* YOUR OBJECTIVE:
A faithful transcription of all the data, images excluded, is the required answer.

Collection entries

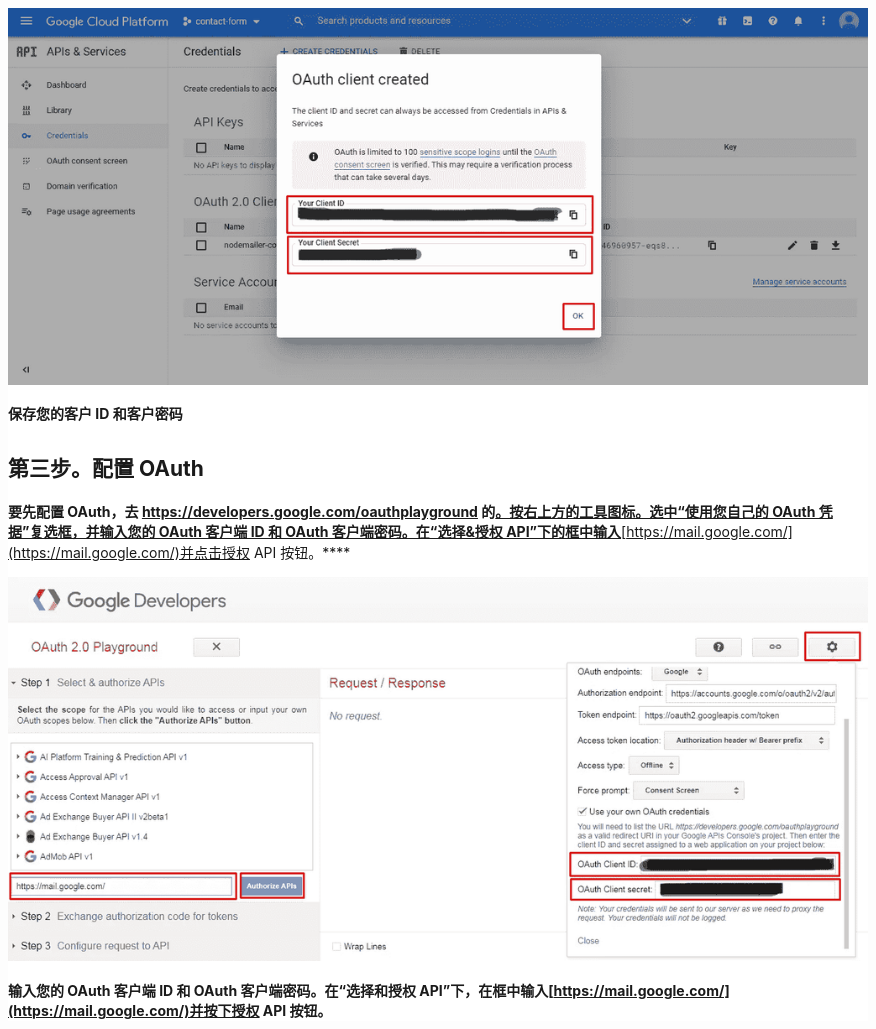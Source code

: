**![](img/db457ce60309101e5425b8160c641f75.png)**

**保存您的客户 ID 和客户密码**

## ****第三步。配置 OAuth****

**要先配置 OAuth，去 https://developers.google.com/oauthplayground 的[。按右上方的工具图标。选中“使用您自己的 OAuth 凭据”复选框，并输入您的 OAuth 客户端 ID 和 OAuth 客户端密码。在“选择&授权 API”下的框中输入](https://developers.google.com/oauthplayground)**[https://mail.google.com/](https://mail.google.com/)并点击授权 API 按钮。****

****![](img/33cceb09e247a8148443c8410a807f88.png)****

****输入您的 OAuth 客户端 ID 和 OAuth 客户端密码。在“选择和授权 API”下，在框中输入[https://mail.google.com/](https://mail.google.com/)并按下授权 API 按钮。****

* SOLUTION TO THIS TASK:
Source code

:**![](img/db457ce60309101e5425b8160c641f75.png)**

**保存您的客户 ID 和客户密码**

## ****第三步。配置 OAuth****

**要先配置 OAuth，去 https://developers.google.com/oauthplayground 的[。按右上方的工具图标。选中“使用您自己的 OAuth 凭据”复选框，并输入您的 OAuth 客户端 ID 和 OAuth 客户端密码。在“选择&授权 API”下的框中输入](https://developers.google.com/oauthplayground)**[https://mail.google.com/](https://mail.google.com/)并点击授权 API 按钮。****

****![](img/33cceb09e247a8148443c8410a807f88.png)****

****输入您的 OAuth 客户端 ID 和 OAuth 客户端密码。在“选择和授权 API”下，在框中输入[https://mail.google.com/](https://mail.google.com/)并按下授权 API 按钮。****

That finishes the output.